Canada’s Pivot to Neoliberalism.
On The Record (5-5-26).
Image Description: On The Record 5-5-26. Canada's Pivot to Neoliberalism. 33m American Idiots. GameStop and Amazon. Leeja Miller. UNFTR
This week we took a hard look at Canada’s Mark Carney. Competent, well-spoken, yet quietly running a neoliberal playbook. Then we checked Trump’s approval numbers, where even Republicans are starting to feel the gas prices, though 84% are still on board, which is somehow both unsurprising and completely bonkers.
Hear Me Out, Canada.
Far be it from me or any other American to pass judgment on the affairs of other nations. Canada might be the place of my birth, but it’s not my home, so I offer this with the utmost love and respect. But we need to talk about Carney.

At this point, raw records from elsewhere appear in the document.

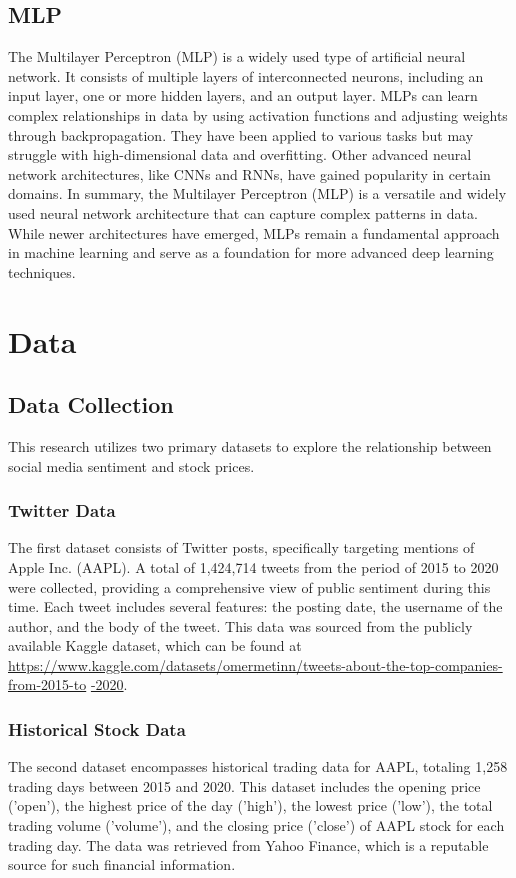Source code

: \documentclass[11pt,a4paper]{article}
\begin{document}
\subsection{MLP}
The Multilayer Perceptron (MLP) is a widely used type of artificial neural network. It consists of multiple layers of interconnected neurons, including an input layer, one or more hidden layers, and an output layer. MLPs can learn complex relationships in data by using activation functions and adjusting weights through backpropagation. They have been applied to various tasks but may struggle with high-dimensional data and overfitting. Other advanced neural network architectures, like CNNs and RNNs, have gained popularity in certain domains. In summary, the Multilayer Perceptron (MLP) is a versatile and widely used neural network architecture that can capture complex patterns in data. While newer architectures have emerged, MLPs remain a fundamental approach in machine learning and serve as a foundation for more advanced deep learning techniques.



\section{Data}
\subsection{Data Collection}
This research utilizes two primary datasets to explore the relationship between social media sentiment and stock prices.

\subsubsection{Twitter Data}
The first dataset consists of Twitter posts, specifically targeting mentions of Apple Inc. (AAPL). A total of 1,424,714 tweets from the period of 2015 to 2020 were collected, providing a comprehensive view of public sentiment during this time. Each tweet includes several features: the posting date, the username of the author, and the body of the tweet. This data was sourced from the publicly available Kaggle dataset, which can be found at \url{https://www.kaggle.com/datasets/omermetinn/tweets-about-the-top-companies-from-2015-to}
\url{-2020}.

\subsubsection{Historical Stock Data}
The second dataset encompasses historical trading data for AAPL, totaling 1,258 trading days between 2015 and 2020. This dataset includes the opening price ('open'), the highest price of the day ('high'), the lowest price ('low'), the total trading volume ('volume'), and the closing price ('close') of AAPL stock for each trading day. The data was retrieved from Yahoo Finance, which is a reputable source for such financial information.
\end{document}
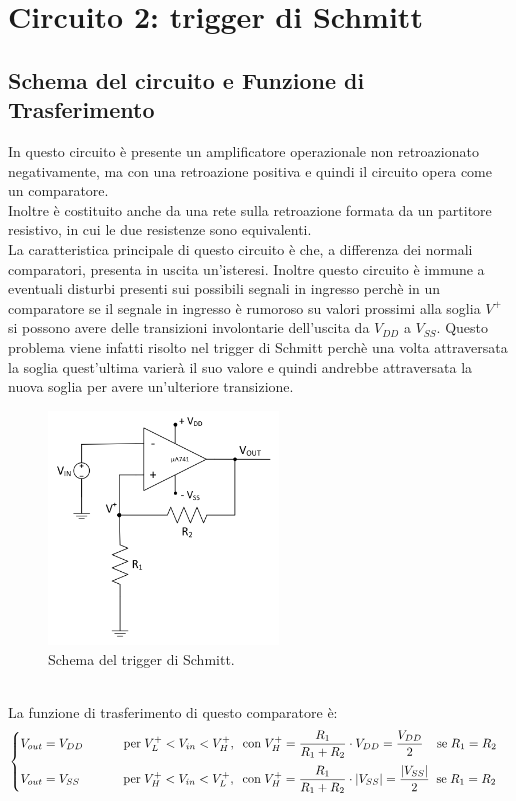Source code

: \documentclass{report}
\begin{document}
\newpage
\section{Circuito 2: trigger di Schmitt}
\subsection{Schema del circuito e Funzione di Trasferimento}
In questo circuito è presente un amplificatore operazionale non retroazionato negativamente, ma con una retroazione positiva e quindi il circuito opera come un comparatore.
\\Inoltre è costituito anche da una rete sulla retroazione formata da un partitore resistivo, in cui le due resistenze sono equivalenti.
\\La caratteristica principale di questo circuito è che, a differenza dei normali comparatori, presenta in uscita un'isteresi. Inoltre questo circuito è immune a eventuali disturbi presenti sui possibili segnali in ingresso perchè in un comparatore se il segnale in ingresso è rumoroso su valori prossimi alla soglia ${V^+}$ si possono avere delle transizioni involontarie dell'uscita da ${V_{DD}}$ a ${V_{SS}}$. Questo problema viene infatti risolto nel trigger di Schmitt perchè una volta attraversata la soglia quest'ultima varierà il suo valore e quindi andrebbe attraversata la nuova soglia per avere un'ulteriore transizione.
\begin{figure}[h]
	\centering
	\includegraphics[height=6.2cm]{immagini/schema2}
	\caption{Schema del trigger di Schmitt.}
	\label{figura:schema2}
\end{figure}
\\ \noindent La funzione di trasferimento di questo comparatore è:
\begin{equation}
   \begin{cases} %
   V_{out}= V_{DD}\;\indent\indent \mathrm{per\;}  V_L^+<V_{in}<V_H^+\mathrm{, \;\; con\;}\displaystyle{ V_H^+=\frac{R_1}{R_1+R_2}\cdot V_{DD}=\frac{V_{DD}}{2}}\mathrm{\;\;\;\; se \;} R_1=R_2\\[10pt]
   V_{out}= V_{SS}\;\;\indent\indent \mathrm{per\;} V_H^+<V_{in}<V_L^+\mathrm{, \;\; con\;}\displaystyle{ V_H^+=\frac{R_1}{R_1+R_2}\cdot |V_{SS}|=\frac{|V_{SS}|}{2}}\mathrm{\;\; se \;} R_1=R_2\\
   \end{cases}
\end{equation}
\end{document}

There’s a version of this essay that reads like a victory lap. Canada grew 1.7% in 2025—second highest in the G7—avoided the recession that most forecasters fully expected, and watched its prime minister become something of a geopolitical celebrity while the American president spent the same period alienating every ally on earth. Mark Carney has a 58% approval rating. He and Mexican President Claudia Sheinbaum are, without hyperbole, the two adults keeping North America in any kind of coherent global conversation. Carney stands at a podium, speaks in complete sentences, references actual data, and treats international partners as, you know, partners. The bar is subterranean and he clears it easily—but in the current landscape, clearing it counts for something.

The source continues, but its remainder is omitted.